It’s an unprecedented crisis in the American workplace.

Historic levels of American employees across employers within the private, public, and non-profit sectors annually report record dissatisfaction and disengagement with work. 50% feel unappreciated. 80% say they’re not thriving at work (Spreitzer & Porath, 2012).  Turnover is at an all-time and persistent high.

Monetized annually in lost production, efficiency, innovation, performance, and customers and it’s in the trillions.  It’s a real anchor on the American economy.  It’s a competitive disadvantage for employers and our nation in the global economy.

Pay and benefits should be competitive, but they cannot solve the problem.  Talented individuals of integrity won’t stay working at an organization with the wrong leadership, a bad culture, and the absence of true teamwork regardless of the pay and benefits.

Good employees highly value a genuine and positive relationship with their supervisor, working together as a true team, and a healthy work culture. It creates and sustains employee commitment, engagement, satisfaction, retention, and success. People with no strong commitment to the leadership, team, or culture have no problem leaving.

Leaders who shrug their shoulders and say, “that’s just the way it is today” are not accepting responsibility.  When you hire a good employee, it’s also your job to retain them.  Retention not turnover should be your company culture.
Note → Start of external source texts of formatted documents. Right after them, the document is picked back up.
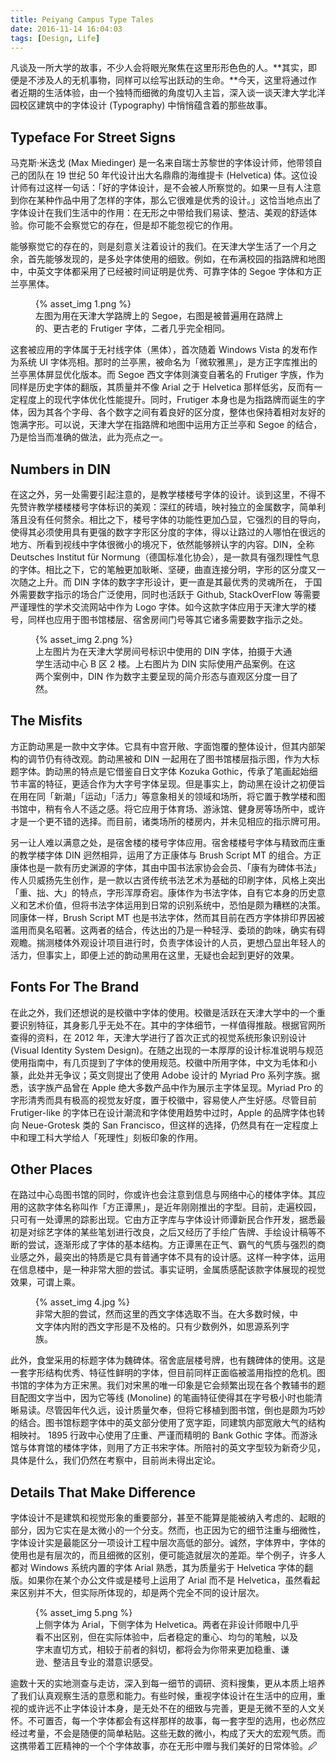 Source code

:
```yaml
---
title: Peiyang Campus Type Tales
date: 2016-11-14 16:04:03
tags: [Design, Life]
---
```


凡谈及一所大学的故事，不少人会将眼光聚焦在这里形形色色的人。**其实，即便是不涉及人的无机事物，同样可以绘写出跃动的生命。**今天，这里将通过作者近期的生活体验，由一个独特而细微的角度切入主旨，深入谈一谈天津大学北洋园校区建筑中的字体设计 (Typography) 中悄悄蕴含着的那些故事。

## Typeface For Street Signs

马克斯·米迭戈 (Max Miedinger) 是一名来自瑞士苏黎世的字体设计师，他带领自己的团队在 19 世纪 50 年代设计出大名鼎鼎的海维提卡 (Helvetica) 体。这位设计师有过这样一句话：「好的字体设计，是不会被人所察觉的。如果一旦有人注意到你在某种作品中用了怎样的字体，那么它很难是优秀的设计。」这恰当地点出了字体设计在我们生活中的作用：在无形之中带给我们易读、整洁、美观的舒适体验。你可能不会察觉它的存在，但是却不能忽视它的作用。

能够察觉它的存在的，则是刻意关注着设计的我们。在天津大学生活了一个月之余，首先能够发现的，是多处字体使用的细致。例如，在布满校园的指路牌和地图中，中英文字体都采用了已经被时间证明是优秀、可靠字体的 Segoe 字体和方正兰亭黑体。

<figure>
    {% asset_img 1.png %}
    <figcaption>左图为用在天津大学路牌上的 Segoe，右图是被普遍用在路牌上的、更古老的 Frutiger 字体，二者几乎完全相同。</figcaption>
</figure>

这套被应用的字体属于无衬线字体（黑体），首次随着 Windows Vista 的发布作为系统 UI 字体亮相。那时的兰亭黑，被命名为「微软雅黑」，是方正字库推出的兰亭黑体屏显优化版本。而 Segoe 西文字体则演变自著名的 Frutiger 字族，作为同样是历史字体的翻版，其质量并不像 Arial 之于 Helvetica 那样低劣，反而有一定程度上的现代字体优化性能提升。同时，Frutiger 本身也是为指路牌而诞生的字体，因为其各个字母、各个数字之间有着良好的区分度，整体也保持着相对友好的饱满字形。可以说，天津大学在指路牌和地图中运用方正兰亭和 Segoe 的结合，乃是恰当而准确的做法，此为亮点之一。

## Numbers in DIN

在这之外，另一处需要引起注意的，是教学楼楼号字体的设计。谈到这里，不得不先赞许教学楼楼楼号字体标识的美观：深红的砖墙，映衬独立的金属数字，简单利落且没有任何赘余。相比之下，楼号字体的功能性更加凸显，它强烈的目的导向，使得其必须使用具有更强的数字字形区分度的字体，得以让路过的人哪怕在很远的地方、所看到视线中字体很微小的境况下，依然能够辨认字的内容。DIN，全称 Deutsches Institut für Normung（德国标准化协会），是一款具有强烈理性气息的字体。相比之下，它的笔触更加耿晰、坚硬，曲直连接分明，字形的区分度又一次随之上升。而 DIN 字体的数字字形设计，更一直是其最优秀的灵魂所在， 于国外需要数字指示的场合广泛使用，同时也活跃于 Github, StackOverFlow 等需要严谨理性的学术交流网站中作为 Logo 字体。如今这款字体应用于天津大学的楼号，同样也应用于图书馆楼层、宿舍房间门号等其它诸多需要数字指示之处。

<figure>
    {% asset_img 2.png %}
    <figcaption>
        上左图片为在天津大学房间号标识中使用的 DIN 字体，拍摄于大通学生活动中心 B 区 2 楼。上右图片为 DIN 实际使用产品案例。在这两个案例中，DIN 作为数字主要呈现的简介形态与直观区分度一目了然。
    </figcaption>
</figure>

## The Misfits

方正韵动黑是一款中文字体。它具有中宫开敞、字面饱覆的整体设计，但其内部架构的调节仍有待改观。韵动黑被和 DIN 一起用在了图书馆楼层指示图，作为大标题字体。韵动黑的特点是它借鉴自日文字体 Kozuka Gothic，传承了笔画起始细节丰富的特征，更适合作为大字号字体呈现。但是事实上，韵动黑在设计之初便旨在用在同「新潮」「运动」「活力」等意象相关的领域和场所，将它置于教学楼和图书馆中，稍有令人不适之感。将它应用于体育场、游泳馆、健身房等场所中，或许才是一个更不错的选择。而目前，诸类场所的楼房内，并未见相应的指示牌可用。

另一让人难以满意之处，是宿舍楼的楼号字体应用。宿舍楼楼号字体与精致而庄重的教学楼字体 DIN 迥然相异，运用了方正康体与 Brush Script MT 的组合。方正康体也是一款有历史渊源的字体，其由中国书法家协会会员、「康有为碑体书法」传人贝威扬先生创作，是一款以古贤传统书法艺术为基础的印刷字体，风格上突出「重、拙、大」的特点，字形浑厚奇宕。康体作为书法字体，自有它本身的历史意义和艺术价值，但将书法字体运用到日常的识别系统中，恐怕是颇为糟糕的决策。同康体一样，Brush Script MT 也是书法字体，然而其目前在西方字体排印界因被滥用而臭名昭著。这两者的结合，传达出的乃是一种轻浮、委琐的韵味，确实有碍观瞻。揣测楼体外观设计项目进行时，负责字体设计的人员，更想凸显出年轻人的活力，但事实上，即便上述的韵动黑用在这里，无疑也会起到更好的效果。

## Fonts For The Brand

在此之外，我们还想说的是校徽中字体的使用。校徽是活跃在天津大学中的一个重要识别特征，其身影几乎无处不在。其中的字体细节，一样值得推敲。根据官网所查得的资料，在 2012 年，天津大学进行了首次正式的视觉系统形象识别设计 (Visual Identity System Design)。在随之出现的一本厚厚的设计标准说明与规范使用指南中，有几页提到了字体的使用规范。校徽中所用字体，中文为毛体和小篆，此处并无争议；英文则提出了使用 Adobe 设计的 Myriad Pro 系列字族。据悉，该字族产品曾在 Apple 绝大多数产品中作为展示主字体呈现。Myriad Pro 的字形清秀而具有极高的视觉友好度，置于校徽中，容易使人产生好感。尽管目前 Frutiger-like 的字体已在设计潮流和字体使用趋势中过时，Apple 的品牌字体也转向 Neue-Grotesk 类的 San Francisco，但这样的选择，仍然具有在一定程度上中和理工科大学给人「死理性」刻板印象的作用。

## Other Places

在路过中心岛图书馆的同时，你或许也会注意到信息与网络中心的楼体字体。其应用的这款字体名称叫作「方正谭黑」，是近年刚刚推出的字型。目前，走遍校园，只可有一处谭黑的踪影出现。它由方正字库与字体设计师谭新民合作开发，据悉最初是对综艺字体的某些笔划进行改良，之后又经历了手绘广告牌、手绘设计稿等不断的尝试，逐渐形成了字体的基本结构。方正谭黑在正气、霸气的气质与强烈的商业感之外，最突出的特质是它具有普通字体不具有的设计感。这样一种字体，运用在信息楼中，是一种非常大胆的尝试。事实证明，金属质感配该款字体展现的视觉效果，可谓上乘。

<figure>
    {% asset_img 4.jpg %}
    <figcaption>非常大胆的尝试，然而这里的西文字体选取不当。在大多数时候，中文字体内附的西文字形是不及格的。只有少数例外，如思源系列字族。</figcaption>
</figure>

此外，食堂采用的标题字体为魏碑体。宿舍底层楼号牌，也有魏碑体的使用。这是一套字形结构优秀、特征性鲜明的字体，但目前同样正面临被滥用指控的危机。图书馆的字体为方正宋黑。我们对宋黑的唯一印象是它会频繁出现在各个教辅书的题目配图文字当中，因为它等线 (Monoline) 的笔画特征使得其在字号极小时也能清晰易读。尽管因年代久远，设计质量欠奉，但将它移植到图书馆，倒也是颇为巧妙的结合。图书馆标题字体中的英文部分使用了宽字距，同建筑内部宽敞大气的结构相映衬。 1895 行政中心使用了庄重、严谨而精明的 Bank Gothic 字体。而游泳馆与体育馆的楼体字体，则用了方正书宋字体。所陪衬的英文字型较为新奇少见，具体是什么，我们仍然在考察中，目前尚未得出定论。

## Details That Make Difference

字体设计不是建筑和视觉形象的重要部分，甚至不能算是能被纳入考虑的、起眼的部分，因为它实在是太微小的一个分支。然而，也正因为它的细节注重与细微性，字体设计实是最能区分一项设计工程中层次高低的部分。诚然，字体界中，字体的使用也是有层次的，而且细微的区别，便可能造就层次的差距。举个例子，许多人都对 Windows 系统内置的字体 Arial 熟悉，其为质量劣于 Helvetica 字体的翻版。如果你在某个办公文件或是楼号上运用了 Arial 而不是 Helvetica，虽然看起来区别并不大，但实际所体现的，却是两个完全不同的设计层次。

<figure>
    {% asset_img 5.png %}
    <figcaption>上侧字体为 Arial，下侧字体为 Helvetica。两者在非设计师眼中几乎看不出区别，但在实际体验中，后者稳定的重心、均匀的笔触，以及字末直切方式，相较于前者的斜切，都将会为你带来更加稳重、谦逊、整洁且专业的潜意识感受。</figcaption>
</figure>

逾数十天的实地测查与走访，深入到每一细节的调研、资料搜集，更从本质上培养了我们认真观察生活的意愿和能力。有些时候，重视字体设计在生活中的应用，重视的或许远不止字体设计本身，是无处不在的细致与完善，更是无微不至的人文关怀。不可置否，每一个字体都会有这样那样的故事，每一套字型的选用，也必然应经过考量，不会是随便的简单粘贴。这些无数的微小，构成了天大的宏观气质。而这携带着工匠精神的一个个字体故事，亦在无形中赠与我们美好的日常体验。🖉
It is not a guaranteed automatic new normal to have high turnover even in specific industries and positions.  Recruiting and training talented professionals of integrity for your competitors is a losing model.  Retention of good employees improves performance, productivity, teamwork, morale, culture, customer satisfaction, and profits.

People quit bad supervisors, toxic cultures, mediocre missions, and total lack of teamwork.  As leaders, it’s your duty to make them want to stay.  It’s your role to learn their goals and help them chart a course for career success.  You need to make everyone on your team feel valued and appreciated.  You have to provide opportunities for them to grow with professional and leadership development.  Invest in their success.  They need to have the opportunity to voice their ideas, make decisions, admit mistakes, and feel safe and confident in your workplace.  They need to be allowed to have a real impact and take on new challenges (Abrashoff, 2002).  They want you as a coach and a mentor.  Hire the motivated and keep them inspired.  Keep employees fully informed so they feel trusted and act like owners.  Always be honest with your team as they can handle the truth (Abrashoff, 2002).  Celebrate their successes (Welch, 2001).

People who are well led are loyal. They will stay on a team with the right leadership and culture.

Employers accept costly record turnover as the New Normal. It’s not normal. Effective leadership enables employees to be their best and give their most on a true team in a positive work culture and feel appreciated, excel, grow, and thrive.